_Task requirements:_ Across the listing below, state how many lines hold the string "height"; write nothing but that number.
[Start of Attachment]
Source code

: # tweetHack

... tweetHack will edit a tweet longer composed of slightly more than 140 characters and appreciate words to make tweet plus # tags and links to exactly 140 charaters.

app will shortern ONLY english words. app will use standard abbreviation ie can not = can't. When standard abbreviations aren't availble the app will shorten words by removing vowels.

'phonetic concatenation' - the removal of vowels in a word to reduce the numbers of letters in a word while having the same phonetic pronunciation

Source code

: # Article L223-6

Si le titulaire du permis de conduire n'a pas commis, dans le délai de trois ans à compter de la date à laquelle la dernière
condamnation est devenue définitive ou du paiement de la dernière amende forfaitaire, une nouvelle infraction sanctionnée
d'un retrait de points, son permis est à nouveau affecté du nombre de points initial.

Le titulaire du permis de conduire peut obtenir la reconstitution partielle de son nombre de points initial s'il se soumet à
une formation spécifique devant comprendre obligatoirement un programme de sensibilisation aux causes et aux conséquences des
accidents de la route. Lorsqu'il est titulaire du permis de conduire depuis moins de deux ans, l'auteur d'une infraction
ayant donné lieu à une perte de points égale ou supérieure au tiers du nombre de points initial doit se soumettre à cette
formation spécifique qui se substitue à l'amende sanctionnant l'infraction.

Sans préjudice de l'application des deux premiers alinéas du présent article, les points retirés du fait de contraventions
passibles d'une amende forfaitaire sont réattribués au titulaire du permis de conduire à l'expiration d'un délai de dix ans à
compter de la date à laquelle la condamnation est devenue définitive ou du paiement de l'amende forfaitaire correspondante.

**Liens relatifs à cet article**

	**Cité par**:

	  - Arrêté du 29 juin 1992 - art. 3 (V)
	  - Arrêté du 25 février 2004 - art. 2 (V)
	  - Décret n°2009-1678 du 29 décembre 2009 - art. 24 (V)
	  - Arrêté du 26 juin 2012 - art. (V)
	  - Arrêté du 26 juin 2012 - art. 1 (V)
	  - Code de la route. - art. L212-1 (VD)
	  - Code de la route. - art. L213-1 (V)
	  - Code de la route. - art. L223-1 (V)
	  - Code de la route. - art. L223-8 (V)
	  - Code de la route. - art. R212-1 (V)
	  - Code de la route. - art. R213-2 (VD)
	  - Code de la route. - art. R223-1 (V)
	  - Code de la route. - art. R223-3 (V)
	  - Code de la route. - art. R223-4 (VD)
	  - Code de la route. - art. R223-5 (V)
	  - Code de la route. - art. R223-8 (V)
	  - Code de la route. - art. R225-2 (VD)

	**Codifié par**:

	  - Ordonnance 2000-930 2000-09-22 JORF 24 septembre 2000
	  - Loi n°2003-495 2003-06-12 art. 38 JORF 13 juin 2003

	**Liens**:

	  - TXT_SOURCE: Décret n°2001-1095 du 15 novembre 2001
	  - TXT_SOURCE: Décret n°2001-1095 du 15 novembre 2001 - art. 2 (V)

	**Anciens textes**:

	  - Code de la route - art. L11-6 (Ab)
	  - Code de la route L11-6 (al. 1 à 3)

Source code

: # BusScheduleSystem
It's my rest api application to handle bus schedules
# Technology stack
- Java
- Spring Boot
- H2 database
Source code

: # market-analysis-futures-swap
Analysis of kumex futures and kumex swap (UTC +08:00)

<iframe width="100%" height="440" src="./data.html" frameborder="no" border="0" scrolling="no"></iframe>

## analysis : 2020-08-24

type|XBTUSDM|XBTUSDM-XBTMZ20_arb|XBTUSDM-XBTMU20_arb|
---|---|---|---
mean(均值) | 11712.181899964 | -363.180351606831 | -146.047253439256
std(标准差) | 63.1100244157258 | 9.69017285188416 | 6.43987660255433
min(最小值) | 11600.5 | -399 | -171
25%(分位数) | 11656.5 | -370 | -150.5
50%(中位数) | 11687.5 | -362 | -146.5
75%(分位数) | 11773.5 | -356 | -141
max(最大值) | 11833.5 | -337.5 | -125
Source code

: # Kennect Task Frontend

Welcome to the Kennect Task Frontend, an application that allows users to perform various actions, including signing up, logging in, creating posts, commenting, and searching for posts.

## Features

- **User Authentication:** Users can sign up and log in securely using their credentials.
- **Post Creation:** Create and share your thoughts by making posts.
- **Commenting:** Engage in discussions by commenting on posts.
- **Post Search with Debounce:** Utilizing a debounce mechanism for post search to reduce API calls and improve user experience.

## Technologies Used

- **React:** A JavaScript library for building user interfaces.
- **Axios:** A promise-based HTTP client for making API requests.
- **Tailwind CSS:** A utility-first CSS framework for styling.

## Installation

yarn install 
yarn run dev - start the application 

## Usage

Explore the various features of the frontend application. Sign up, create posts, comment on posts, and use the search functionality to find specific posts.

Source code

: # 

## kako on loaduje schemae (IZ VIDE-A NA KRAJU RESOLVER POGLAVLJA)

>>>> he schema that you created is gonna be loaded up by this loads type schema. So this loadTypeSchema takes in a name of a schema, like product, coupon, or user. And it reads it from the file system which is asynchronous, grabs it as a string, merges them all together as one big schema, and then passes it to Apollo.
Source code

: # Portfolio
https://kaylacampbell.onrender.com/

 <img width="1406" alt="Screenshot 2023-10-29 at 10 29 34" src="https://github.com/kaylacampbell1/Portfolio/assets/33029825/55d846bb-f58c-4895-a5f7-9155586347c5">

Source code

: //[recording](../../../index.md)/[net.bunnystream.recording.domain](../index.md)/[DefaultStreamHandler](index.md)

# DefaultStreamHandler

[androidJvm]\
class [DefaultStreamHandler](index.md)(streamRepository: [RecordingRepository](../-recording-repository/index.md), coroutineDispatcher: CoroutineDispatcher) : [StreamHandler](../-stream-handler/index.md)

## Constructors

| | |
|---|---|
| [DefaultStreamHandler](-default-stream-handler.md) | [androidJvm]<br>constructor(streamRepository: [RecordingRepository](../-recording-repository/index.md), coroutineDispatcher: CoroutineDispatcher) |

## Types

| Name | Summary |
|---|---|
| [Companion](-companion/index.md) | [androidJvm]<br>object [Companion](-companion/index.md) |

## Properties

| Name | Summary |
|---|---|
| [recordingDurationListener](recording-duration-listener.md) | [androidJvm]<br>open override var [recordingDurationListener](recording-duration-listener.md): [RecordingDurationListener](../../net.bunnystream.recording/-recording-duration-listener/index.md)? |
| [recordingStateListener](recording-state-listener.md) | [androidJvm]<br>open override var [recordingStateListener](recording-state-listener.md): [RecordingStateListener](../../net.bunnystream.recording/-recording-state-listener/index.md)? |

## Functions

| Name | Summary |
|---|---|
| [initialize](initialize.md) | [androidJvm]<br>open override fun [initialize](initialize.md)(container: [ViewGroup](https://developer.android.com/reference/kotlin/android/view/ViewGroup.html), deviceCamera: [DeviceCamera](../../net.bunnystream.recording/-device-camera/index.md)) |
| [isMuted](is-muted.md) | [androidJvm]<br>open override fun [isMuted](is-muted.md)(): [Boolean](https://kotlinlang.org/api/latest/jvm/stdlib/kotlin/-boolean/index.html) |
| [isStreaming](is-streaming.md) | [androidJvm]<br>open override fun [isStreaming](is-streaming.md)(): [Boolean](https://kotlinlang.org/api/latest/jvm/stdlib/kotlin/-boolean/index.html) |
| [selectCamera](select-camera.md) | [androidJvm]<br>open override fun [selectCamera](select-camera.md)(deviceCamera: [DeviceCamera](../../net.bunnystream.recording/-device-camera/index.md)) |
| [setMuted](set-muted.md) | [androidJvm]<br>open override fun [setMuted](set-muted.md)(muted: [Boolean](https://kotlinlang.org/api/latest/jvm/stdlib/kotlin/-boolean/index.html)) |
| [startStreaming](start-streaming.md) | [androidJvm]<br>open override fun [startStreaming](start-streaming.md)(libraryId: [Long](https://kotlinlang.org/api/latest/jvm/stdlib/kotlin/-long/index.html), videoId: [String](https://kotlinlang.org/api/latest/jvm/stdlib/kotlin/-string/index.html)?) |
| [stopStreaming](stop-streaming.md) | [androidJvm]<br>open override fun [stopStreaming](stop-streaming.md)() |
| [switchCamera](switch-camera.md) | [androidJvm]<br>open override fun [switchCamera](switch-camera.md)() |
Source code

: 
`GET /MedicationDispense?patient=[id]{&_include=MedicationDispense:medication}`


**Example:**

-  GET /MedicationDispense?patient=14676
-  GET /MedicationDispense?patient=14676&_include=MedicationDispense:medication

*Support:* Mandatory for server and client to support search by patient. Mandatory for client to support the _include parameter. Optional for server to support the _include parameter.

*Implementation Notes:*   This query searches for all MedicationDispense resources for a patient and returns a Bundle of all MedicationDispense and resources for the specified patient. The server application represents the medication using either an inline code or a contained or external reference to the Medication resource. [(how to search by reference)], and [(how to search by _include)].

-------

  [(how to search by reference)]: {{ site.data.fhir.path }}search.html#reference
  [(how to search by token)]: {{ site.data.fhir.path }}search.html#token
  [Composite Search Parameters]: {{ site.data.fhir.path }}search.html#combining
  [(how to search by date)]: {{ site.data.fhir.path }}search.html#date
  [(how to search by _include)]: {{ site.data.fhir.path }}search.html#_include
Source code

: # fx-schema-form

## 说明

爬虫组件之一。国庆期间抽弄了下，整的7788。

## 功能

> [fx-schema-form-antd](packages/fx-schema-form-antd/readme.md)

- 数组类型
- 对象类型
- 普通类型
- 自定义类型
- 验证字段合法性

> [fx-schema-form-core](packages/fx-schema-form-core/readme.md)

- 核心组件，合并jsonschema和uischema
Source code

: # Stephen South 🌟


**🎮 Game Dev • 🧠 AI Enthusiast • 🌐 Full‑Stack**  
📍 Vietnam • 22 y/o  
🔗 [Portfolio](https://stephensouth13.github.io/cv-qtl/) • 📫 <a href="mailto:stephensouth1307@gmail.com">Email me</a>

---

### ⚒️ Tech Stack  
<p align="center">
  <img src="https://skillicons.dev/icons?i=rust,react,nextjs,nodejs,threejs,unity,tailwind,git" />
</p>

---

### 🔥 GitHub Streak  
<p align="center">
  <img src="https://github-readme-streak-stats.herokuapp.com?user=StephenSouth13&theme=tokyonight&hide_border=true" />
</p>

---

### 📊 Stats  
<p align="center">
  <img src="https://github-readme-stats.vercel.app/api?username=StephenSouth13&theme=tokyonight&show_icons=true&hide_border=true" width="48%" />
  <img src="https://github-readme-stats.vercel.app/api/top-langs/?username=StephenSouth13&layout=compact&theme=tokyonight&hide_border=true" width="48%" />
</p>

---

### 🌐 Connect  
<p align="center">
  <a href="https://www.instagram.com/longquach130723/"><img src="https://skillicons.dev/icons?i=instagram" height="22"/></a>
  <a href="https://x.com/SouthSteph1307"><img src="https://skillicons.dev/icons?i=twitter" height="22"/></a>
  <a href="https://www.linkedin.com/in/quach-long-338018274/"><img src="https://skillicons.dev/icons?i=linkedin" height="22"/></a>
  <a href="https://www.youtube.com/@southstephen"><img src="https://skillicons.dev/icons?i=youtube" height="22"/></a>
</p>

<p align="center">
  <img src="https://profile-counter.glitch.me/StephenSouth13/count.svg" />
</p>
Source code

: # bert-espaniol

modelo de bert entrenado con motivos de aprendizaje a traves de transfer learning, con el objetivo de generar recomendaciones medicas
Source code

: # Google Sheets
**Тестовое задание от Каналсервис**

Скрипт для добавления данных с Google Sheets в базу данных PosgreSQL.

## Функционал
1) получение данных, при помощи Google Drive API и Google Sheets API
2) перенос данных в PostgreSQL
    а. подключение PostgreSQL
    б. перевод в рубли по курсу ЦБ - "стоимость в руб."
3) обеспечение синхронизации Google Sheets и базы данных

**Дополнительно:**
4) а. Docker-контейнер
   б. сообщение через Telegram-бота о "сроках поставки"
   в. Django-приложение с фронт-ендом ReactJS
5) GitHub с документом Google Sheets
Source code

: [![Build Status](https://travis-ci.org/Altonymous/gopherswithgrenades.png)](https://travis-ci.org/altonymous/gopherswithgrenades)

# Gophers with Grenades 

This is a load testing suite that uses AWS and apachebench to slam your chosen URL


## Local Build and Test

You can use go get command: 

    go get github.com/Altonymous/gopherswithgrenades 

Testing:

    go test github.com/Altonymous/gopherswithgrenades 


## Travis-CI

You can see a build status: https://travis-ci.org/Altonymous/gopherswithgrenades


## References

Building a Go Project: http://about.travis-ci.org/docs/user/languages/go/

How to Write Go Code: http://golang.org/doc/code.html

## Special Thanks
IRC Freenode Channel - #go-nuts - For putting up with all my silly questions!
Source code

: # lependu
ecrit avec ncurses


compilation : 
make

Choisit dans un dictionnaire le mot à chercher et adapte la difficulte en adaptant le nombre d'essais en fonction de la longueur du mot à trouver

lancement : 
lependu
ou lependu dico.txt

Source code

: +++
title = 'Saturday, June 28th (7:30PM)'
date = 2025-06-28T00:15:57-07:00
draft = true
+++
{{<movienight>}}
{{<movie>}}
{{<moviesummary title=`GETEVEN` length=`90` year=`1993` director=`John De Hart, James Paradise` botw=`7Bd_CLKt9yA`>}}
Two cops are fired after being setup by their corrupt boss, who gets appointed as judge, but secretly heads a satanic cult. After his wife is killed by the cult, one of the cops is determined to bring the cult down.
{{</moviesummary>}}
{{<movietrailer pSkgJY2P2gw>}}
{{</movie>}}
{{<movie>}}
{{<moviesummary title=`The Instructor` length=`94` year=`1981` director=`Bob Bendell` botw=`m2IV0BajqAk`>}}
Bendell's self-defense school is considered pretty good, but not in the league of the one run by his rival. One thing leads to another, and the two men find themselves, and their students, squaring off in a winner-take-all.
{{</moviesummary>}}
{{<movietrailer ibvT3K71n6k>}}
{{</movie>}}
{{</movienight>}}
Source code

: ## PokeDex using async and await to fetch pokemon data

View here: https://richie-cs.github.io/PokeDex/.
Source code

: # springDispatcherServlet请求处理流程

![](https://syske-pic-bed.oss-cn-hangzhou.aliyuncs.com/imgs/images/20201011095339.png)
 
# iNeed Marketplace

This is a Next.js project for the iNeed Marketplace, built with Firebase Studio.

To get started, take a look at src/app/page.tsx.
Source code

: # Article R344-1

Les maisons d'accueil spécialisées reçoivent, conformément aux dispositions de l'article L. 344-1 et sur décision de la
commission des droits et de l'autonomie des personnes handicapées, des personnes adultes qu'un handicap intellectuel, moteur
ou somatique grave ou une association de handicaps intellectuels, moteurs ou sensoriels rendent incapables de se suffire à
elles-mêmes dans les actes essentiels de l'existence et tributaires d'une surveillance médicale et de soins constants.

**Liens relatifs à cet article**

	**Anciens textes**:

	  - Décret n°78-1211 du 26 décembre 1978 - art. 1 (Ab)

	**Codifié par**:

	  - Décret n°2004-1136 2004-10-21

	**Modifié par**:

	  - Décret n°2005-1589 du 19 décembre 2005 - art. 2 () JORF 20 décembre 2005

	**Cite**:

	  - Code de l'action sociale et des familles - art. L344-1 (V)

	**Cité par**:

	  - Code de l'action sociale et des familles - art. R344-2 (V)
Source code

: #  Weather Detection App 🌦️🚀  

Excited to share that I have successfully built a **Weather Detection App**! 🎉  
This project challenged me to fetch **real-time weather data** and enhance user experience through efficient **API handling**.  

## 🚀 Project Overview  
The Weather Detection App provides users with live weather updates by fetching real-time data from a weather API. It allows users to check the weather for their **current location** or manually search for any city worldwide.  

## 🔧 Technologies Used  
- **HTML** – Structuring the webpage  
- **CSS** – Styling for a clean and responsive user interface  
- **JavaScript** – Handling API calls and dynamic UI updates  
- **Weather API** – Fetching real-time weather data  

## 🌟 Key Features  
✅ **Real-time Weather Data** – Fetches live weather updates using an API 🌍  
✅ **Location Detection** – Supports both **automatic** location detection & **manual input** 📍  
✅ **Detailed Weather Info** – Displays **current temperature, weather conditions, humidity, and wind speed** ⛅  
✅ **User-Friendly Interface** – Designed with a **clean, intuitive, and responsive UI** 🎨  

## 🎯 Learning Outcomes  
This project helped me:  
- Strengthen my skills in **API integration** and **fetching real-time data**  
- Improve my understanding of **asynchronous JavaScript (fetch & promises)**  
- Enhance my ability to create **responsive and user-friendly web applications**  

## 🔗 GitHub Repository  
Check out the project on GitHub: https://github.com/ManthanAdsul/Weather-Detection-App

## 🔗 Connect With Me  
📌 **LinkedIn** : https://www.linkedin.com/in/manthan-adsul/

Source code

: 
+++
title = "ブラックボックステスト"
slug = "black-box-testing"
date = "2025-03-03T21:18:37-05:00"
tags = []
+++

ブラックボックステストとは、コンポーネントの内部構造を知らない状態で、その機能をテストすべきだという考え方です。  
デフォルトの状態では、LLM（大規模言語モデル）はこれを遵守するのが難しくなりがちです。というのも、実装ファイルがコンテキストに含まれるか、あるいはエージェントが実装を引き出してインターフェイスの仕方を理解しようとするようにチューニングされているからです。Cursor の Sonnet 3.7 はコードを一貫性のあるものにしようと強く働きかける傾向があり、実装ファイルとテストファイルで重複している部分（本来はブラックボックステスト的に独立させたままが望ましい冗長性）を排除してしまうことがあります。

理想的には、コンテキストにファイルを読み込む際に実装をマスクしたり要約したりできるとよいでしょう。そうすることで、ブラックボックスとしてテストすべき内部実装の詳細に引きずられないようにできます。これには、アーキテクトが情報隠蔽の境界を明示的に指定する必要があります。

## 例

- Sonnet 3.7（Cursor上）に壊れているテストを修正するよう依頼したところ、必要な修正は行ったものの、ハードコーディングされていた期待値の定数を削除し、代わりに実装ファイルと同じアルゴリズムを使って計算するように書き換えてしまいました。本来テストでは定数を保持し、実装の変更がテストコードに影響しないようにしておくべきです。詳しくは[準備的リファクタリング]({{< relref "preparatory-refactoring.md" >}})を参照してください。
[End of Attachment]
_Response box:_ 5